Top of Data to use

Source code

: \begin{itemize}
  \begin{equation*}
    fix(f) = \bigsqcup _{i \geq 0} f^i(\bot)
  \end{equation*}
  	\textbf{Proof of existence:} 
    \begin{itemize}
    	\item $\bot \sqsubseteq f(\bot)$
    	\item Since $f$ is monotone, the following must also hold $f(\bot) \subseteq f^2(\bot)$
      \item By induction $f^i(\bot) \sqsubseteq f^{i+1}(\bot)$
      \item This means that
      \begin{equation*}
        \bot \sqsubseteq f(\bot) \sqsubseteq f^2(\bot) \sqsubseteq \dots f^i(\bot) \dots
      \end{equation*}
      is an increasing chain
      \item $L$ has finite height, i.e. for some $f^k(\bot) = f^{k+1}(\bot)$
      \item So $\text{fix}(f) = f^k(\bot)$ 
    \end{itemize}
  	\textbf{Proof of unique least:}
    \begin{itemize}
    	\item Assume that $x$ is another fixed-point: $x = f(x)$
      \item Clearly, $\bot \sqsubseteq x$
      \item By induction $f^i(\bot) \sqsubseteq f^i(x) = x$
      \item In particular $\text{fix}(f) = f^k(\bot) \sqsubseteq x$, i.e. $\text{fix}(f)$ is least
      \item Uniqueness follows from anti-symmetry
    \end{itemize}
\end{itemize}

Bottom of Data to use

Scan the lines above for the word "equation", then copy each line that has it.

  \begin{equation*}
  \end{equation*}
      \begin{equation*}
      \end{equation*}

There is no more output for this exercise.